Am I Wasting My Time with a 29 Years Old Virgin Boy

I’m a 27 years old woman currently pursuing my master’s degree in Germany. About a year ago, I met this guy in the same course, and we were grouped together for a project. We clicked as friends instantly, and three months ago, we started dating. He’s tall, fit, and handsome, and he treats me like a princess-attentive, thoughtful, and always looking out for me.

One evening, as we were sharing more about ourselves, he revealed something unexpected: he’s 29 and has never been in a relationship before. I could see a touch of hesitation in his eyes as he shared that he’s still a virgin, explaining that he’d never met anyone who made him feel a genuine connection until now. He went quiet for a moment, searching my face for any sign of judgment or disappointment.
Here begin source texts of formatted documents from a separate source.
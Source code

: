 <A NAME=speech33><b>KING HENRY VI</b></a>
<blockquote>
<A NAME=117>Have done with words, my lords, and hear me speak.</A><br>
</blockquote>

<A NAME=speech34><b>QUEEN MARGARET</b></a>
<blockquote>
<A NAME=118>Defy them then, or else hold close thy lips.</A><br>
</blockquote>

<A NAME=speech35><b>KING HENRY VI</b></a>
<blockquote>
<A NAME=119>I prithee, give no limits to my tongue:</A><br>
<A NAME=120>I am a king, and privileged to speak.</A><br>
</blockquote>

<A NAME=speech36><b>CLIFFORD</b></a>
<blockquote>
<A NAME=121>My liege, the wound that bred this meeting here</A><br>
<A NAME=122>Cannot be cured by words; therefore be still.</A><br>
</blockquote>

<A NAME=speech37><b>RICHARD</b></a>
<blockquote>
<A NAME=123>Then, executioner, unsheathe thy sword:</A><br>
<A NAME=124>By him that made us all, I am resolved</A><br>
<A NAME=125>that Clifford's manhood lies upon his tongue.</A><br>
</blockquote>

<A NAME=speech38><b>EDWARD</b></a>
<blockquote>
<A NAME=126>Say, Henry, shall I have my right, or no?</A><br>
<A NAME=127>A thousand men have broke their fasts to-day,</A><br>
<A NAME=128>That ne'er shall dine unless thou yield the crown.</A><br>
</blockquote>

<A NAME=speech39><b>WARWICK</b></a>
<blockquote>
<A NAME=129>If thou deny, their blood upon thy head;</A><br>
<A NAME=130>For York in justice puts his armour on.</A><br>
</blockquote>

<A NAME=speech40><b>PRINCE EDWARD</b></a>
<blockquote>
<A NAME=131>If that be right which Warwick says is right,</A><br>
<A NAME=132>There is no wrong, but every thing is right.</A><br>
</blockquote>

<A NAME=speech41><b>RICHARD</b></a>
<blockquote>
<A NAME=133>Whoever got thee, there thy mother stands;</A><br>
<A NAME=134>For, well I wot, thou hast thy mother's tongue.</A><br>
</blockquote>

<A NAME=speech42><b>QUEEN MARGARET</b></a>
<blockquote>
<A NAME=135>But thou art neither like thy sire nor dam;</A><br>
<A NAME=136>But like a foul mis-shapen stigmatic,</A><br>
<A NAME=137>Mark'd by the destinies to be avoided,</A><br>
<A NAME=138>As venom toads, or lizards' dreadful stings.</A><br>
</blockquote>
I could see the vulnerability in his expression, as if he feared that his honesty might change something between us. I felt a wave of confusion. Part of me couldn’t help but think it was unusual for someone his age, and I asked him why. He answered softly, saying he wanted something real, and for him, it never happened until now. His words should have reassured me, but instead, they only added to my uncertainty.

Since then, I find myself wondering: should I stay in this relationship, letting things unfold with him, or find someone who’s more experienced, someone who might already know what they want? As these thoughts swirl around, I can’t help but remember the hurt I saw flicker in his eyes when I questioned him, as though he feared he might not be “enough” for me.